╭─ WORKING DATA

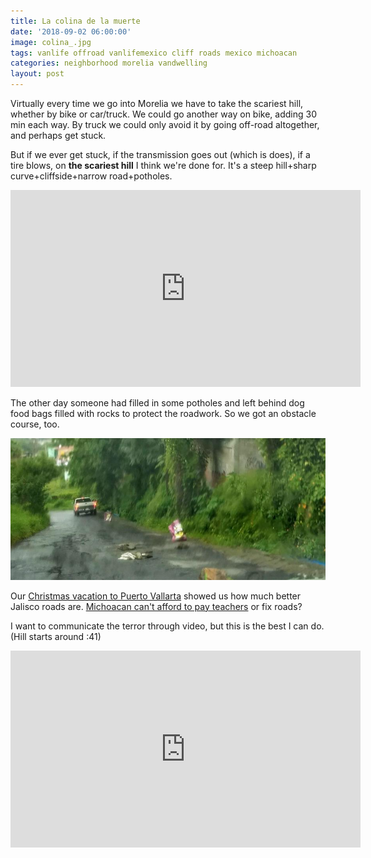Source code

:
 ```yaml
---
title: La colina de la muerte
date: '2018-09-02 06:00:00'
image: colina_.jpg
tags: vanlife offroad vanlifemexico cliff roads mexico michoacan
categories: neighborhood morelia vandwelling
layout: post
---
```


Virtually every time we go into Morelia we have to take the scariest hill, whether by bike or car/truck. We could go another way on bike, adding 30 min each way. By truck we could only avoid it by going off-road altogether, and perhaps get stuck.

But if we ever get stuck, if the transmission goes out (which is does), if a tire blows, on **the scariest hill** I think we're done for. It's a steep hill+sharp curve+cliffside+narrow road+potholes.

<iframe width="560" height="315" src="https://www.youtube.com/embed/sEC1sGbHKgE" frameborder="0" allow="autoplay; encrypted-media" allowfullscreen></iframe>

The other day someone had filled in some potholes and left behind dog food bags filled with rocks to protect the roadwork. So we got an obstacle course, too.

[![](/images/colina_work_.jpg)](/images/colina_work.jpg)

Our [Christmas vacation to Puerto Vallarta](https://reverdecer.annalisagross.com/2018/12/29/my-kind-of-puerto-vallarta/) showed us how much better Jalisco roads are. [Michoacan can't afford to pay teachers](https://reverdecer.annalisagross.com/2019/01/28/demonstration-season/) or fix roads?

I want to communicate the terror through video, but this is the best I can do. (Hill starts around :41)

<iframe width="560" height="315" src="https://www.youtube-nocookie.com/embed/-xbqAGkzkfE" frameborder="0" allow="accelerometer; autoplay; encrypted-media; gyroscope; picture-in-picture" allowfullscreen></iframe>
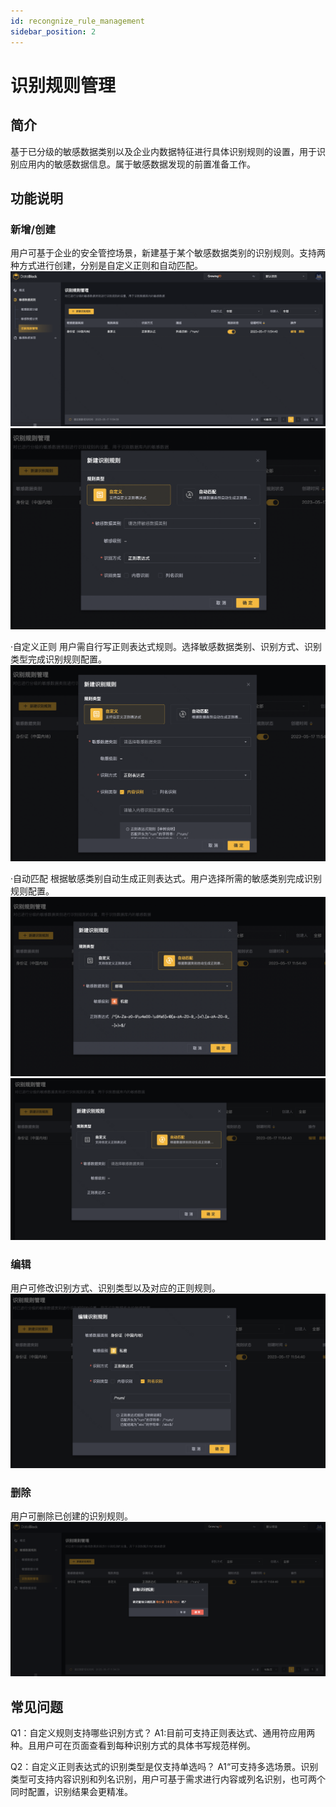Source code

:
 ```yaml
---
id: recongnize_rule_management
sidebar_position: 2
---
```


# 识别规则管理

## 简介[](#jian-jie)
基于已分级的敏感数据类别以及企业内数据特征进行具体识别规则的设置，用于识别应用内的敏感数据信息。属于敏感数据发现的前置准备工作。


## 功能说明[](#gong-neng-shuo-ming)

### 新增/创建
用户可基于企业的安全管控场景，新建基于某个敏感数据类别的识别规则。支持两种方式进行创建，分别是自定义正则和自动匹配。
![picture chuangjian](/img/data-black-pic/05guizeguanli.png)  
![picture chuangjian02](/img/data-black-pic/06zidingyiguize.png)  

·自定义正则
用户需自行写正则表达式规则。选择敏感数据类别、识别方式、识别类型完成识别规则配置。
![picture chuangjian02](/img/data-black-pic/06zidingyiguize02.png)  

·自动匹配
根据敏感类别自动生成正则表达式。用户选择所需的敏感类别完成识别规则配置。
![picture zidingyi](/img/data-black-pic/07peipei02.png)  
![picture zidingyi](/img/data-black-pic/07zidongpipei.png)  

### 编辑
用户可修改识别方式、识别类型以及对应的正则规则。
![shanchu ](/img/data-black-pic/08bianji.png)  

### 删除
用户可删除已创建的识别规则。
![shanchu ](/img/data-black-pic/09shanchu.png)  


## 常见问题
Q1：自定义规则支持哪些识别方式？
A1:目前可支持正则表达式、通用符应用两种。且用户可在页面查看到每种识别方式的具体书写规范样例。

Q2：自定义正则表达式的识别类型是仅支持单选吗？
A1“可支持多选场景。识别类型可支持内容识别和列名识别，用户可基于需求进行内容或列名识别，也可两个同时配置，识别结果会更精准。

╰─

Using the records above, extract exactly and only the lines from the one with "autoplay; encrypted-media; gyroscope;" through the final line, inclusive, leaving out pictures.

<iframe width="560" height="315" src="https://www.youtube-nocookie.com/embed/-xbqAGkzkfE" frameborder="0" allow="accelerometer; autoplay; encrypted-media; gyroscope; picture-in-picture" allowfullscreen></iframe>
Source code

:
 ```yaml
---
id: recongnize_rule_management
sidebar_position: 2
---
```


# 识别规则管理

## 简介[](#jian-jie)
基于已分级的敏感数据类别以及企业内数据特征进行具体识别规则的设置，用于识别应用内的敏感数据信息。属于敏感数据发现的前置准备工作。


## 功能说明[](#gong-neng-shuo-ming)

### 新增/创建
用户可基于企业的安全管控场景，新建基于某个敏感数据类别的识别规则。支持两种方式进行创建，分别是自定义正则和自动匹配。
![picture chuangjian](/img/data-black-pic/05guizeguanli.png)  
![picture chuangjian02](/img/data-black-pic/06zidingyiguize.png)  

·自定义正则
用户需自行写正则表达式规则。选择敏感数据类别、识别方式、识别类型完成识别规则配置。
![picture chuangjian02](/img/data-black-pic/06zidingyiguize02.png)  

·自动匹配
根据敏感类别自动生成正则表达式。用户选择所需的敏感类别完成识别规则配置。
![picture zidingyi](/img/data-black-pic/07peipei02.png)  
![picture zidingyi](/img/data-black-pic/07zidongpipei.png)  

### 编辑
用户可修改识别方式、识别类型以及对应的正则规则。
![shanchu ](/img/data-black-pic/08bianji.png)  

### 删除
用户可删除已创建的识别规则。
![shanchu ](/img/data-black-pic/09shanchu.png)  


## 常见问题
Q1：自定义规则支持哪些识别方式？
A1:目前可支持正则表达式、通用符应用两种。且用户可在页面查看到每种识别方式的具体书写规范样例。

Q2：自定义正则表达式的识别类型是仅支持单选吗？
A1“可支持多选场景。识别类型可支持内容识别和列名识别，用户可基于需求进行内容或列名识别，也可两个同时配置，识别结果会更精准。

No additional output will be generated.